Mairon had not once regretted his decision. 
Too many things had bothered him, some more, some less significant; yet all in all, he hadn't been happy in his old life. And he doubted anything or anyone could've made him as happy as being with his beloved did. 
Mairon wasn't shy when it came to voicing these things; not anymore, not after Melkor had opened his eyes to the truth and helped him see all the ways in which he had been wronged by the other Ainur. 
The thinly veiled suspicion in their eyes, the whispers behind his back, because many thought fire spirits couldn't be trusted. The way Yavanna in particular had looked at him whenever he had used his element in her presence. The jealousy of his fellow forge Maiar whenever he excelled in his craft and how they had shunned him yet still asked for help. How he had sometimes felt lonely and misunderstood because of his inability to connect with most others and questioned whether something was wrong with him. The fact that Aulë hadn't praised him and rewarded him as much as he felt like he should have, especially when he hadn't been made chief among his folk–like he had desired ever since Eönwë had acquired his exalted position at Manwë's side. 
Aulë...
Mairon held up the ring he had been toying with for the last few minutes and stared at his golden reflection, allowing himself to think about his old master for a moment. 
Despite all the anger that still lingered, he couldn't bring himself to hate Aulë. 
Aulë who had found his talents valuable and taken him in. Who had made his first tools for him and taught him everything he knew, things he loved and skills he valued to this day. Who had raised him and cared for him instead of their divine creator, whom Mairon had neither really seen nor spoken to since his birth. Who, despite all the rebukes he had received, would always pat his head in the end and tell him he loved him. Who had hugged him at times and told him he could always come to him for help. 
Mairon slipped the ring back onto his finger and admired the way it enhanced and adorned his fána.
If only you understood me better, Aulë.
Though I suppose in the end I did not come to you for help.
But does it really matter?
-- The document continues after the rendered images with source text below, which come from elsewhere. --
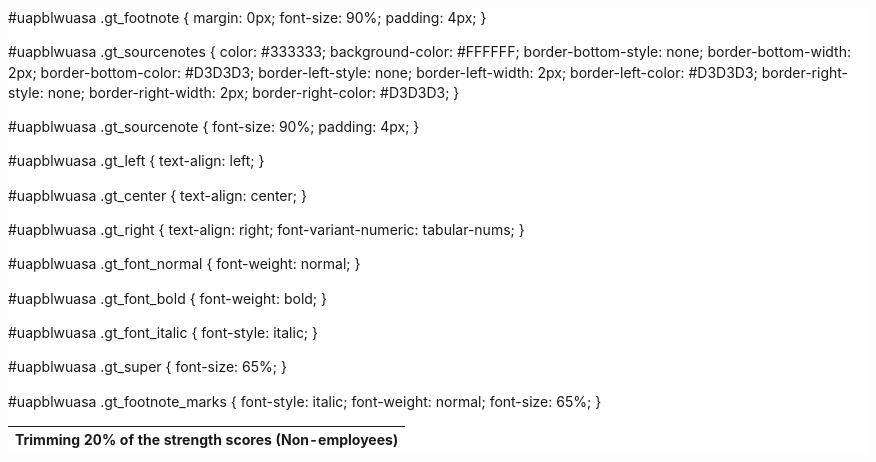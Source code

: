 #uapblwuasa .gt_footnote {
  margin: 0px;
  font-size: 90%;
  padding: 4px;
}

#uapblwuasa .gt_sourcenotes {
  color: #333333;
  background-color: #FFFFFF;
  border-bottom-style: none;
  border-bottom-width: 2px;
  border-bottom-color: #D3D3D3;
  border-left-style: none;
  border-left-width: 2px;
  border-left-color: #D3D3D3;
  border-right-style: none;
  border-right-width: 2px;
  border-right-color: #D3D3D3;
}

#uapblwuasa .gt_sourcenote {
  font-size: 90%;
  padding: 4px;
}

#uapblwuasa .gt_left {
  text-align: left;
}

#uapblwuasa .gt_center {
  text-align: center;
}

#uapblwuasa .gt_right {
  text-align: right;
  font-variant-numeric: tabular-nums;
}

#uapblwuasa .gt_font_normal {
  font-weight: normal;
}

#uapblwuasa .gt_font_bold {
  font-weight: bold;
}

#uapblwuasa .gt_font_italic {
  font-style: italic;
}

#uapblwuasa .gt_super {
  font-size: 65%;
}

#uapblwuasa .gt_footnote_marks {
  font-style: italic;
  font-weight: normal;
  font-size: 65%;
}
</style>
<table class="gt_table">
  <thead class="gt_header">
    <tr>
      <th colspan="4" class="gt_heading gt_title gt_font_normal gt_bottom_border" style>Trimming 20% of the strength scores (Non-employees)</th>
    </tr>
    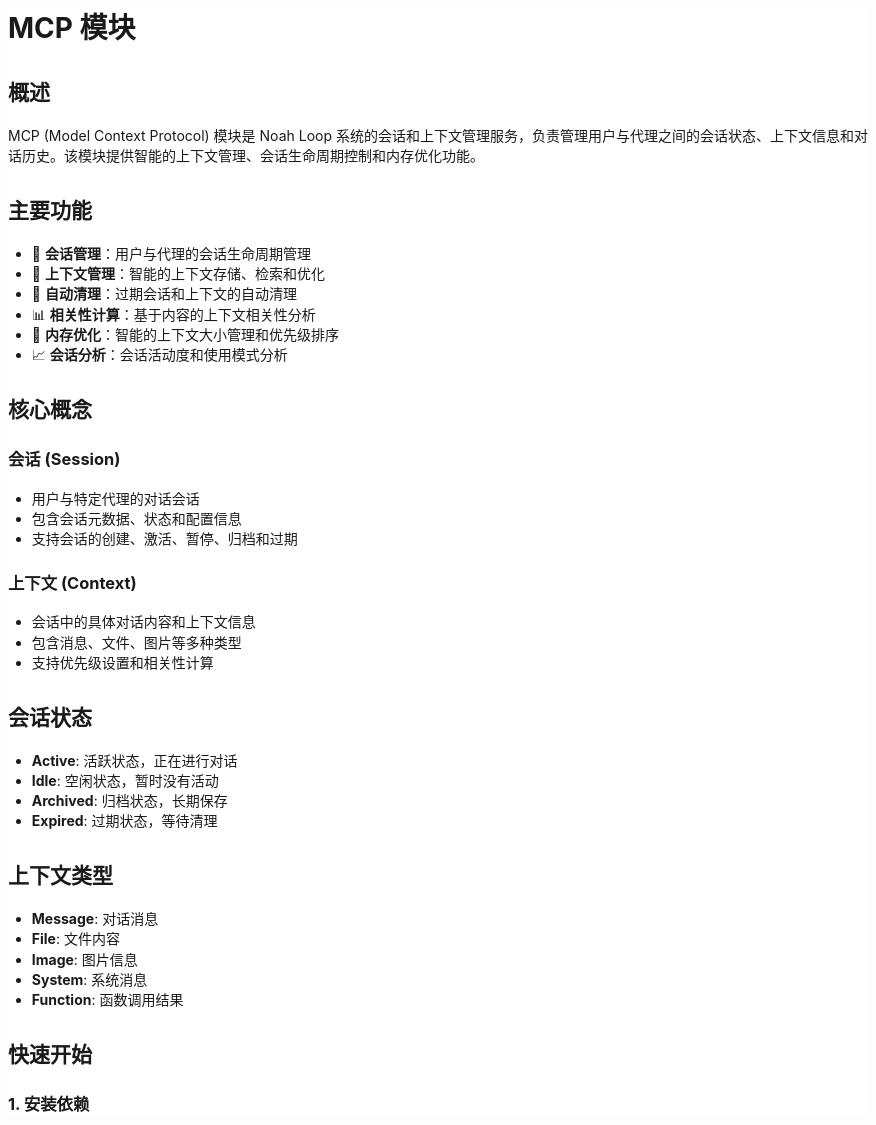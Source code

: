# MCP 模块

## 概述

MCP (Model Context Protocol) 模块是 Noah Loop 系统的会话和上下文管理服务，负责管理用户与代理之间的会话状态、上下文信息和对话历史。该模块提供智能的上下文管理、会话生命周期控制和内存优化功能。

## 主要功能

- 💬 **会话管理**：用户与代理的会话生命周期管理
- 🧠 **上下文管理**：智能的上下文存储、检索和优化
- 🔄 **自动清理**：过期会话和上下文的自动清理
- 📊 **相关性计算**：基于内容的上下文相关性分析
- 🎯 **内存优化**：智能的上下文大小管理和优先级排序
- 📈 **会话分析**：会话活动度和使用模式分析

## 核心概念

### 会话 (Session)
- 用户与特定代理的对话会话
- 包含会话元数据、状态和配置信息
- 支持会话的创建、激活、暂停、归档和过期

### 上下文 (Context)
- 会话中的具体对话内容和上下文信息
- 包含消息、文件、图片等多种类型
- 支持优先级设置和相关性计算

## 会话状态

- **Active**: 活跃状态，正在进行对话
- **Idle**: 空闲状态，暂时没有活动
- **Archived**: 归档状态，长期保存
- **Expired**: 过期状态，等待清理

## 上下文类型

- **Message**: 对话消息
- **File**: 文件内容
- **Image**: 图片信息
- **System**: 系统消息
- **Function**: 函数调用结果

## 快速开始

### 1. 安装依赖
Could you have kept me when my beloved was already waiting for me, offering his hand, promising to give me everything I always wanted, but you wouldn't give me?  
He knew the answer to that. He couldn't have stayed on Almaren no matter what. His love for Melkor would have always been greater than any attachment to Aulë, as was his need for freedom from the petty rules and laws of their creator. 
Mairon could imagine what Aulë would say if he was here with him, or how horrified he would be if he knew what he had done for Melkor over the years. Perhaps his old master did know and had denounced and disowned him already; though deep down, he had a feeling it was not so, even if he kept telling himself it might just be wishful thinking. 
Aulë had never been a vindictive kind of spirit. In fact, Mairon knew he understood how he and Melkor felt restricted by Eru's will, but unlike them he wasn't willing to stand his ground and fight for what he thought was right, and that was where they parted ways. 
"I hate him," he whispered, bringing the ring close to his lips as if the Vala could hear him through the metal. Cursing their divine father–such blasphemy would have never been permitted on Almaren, yet here in Melkor's domain, he could speak freely. 
"I hate him and your brethren with their petty rules and their lofty halls and houses and gardens. I will burn it all to the ground if my beloved wills it...
... but I do not hate you."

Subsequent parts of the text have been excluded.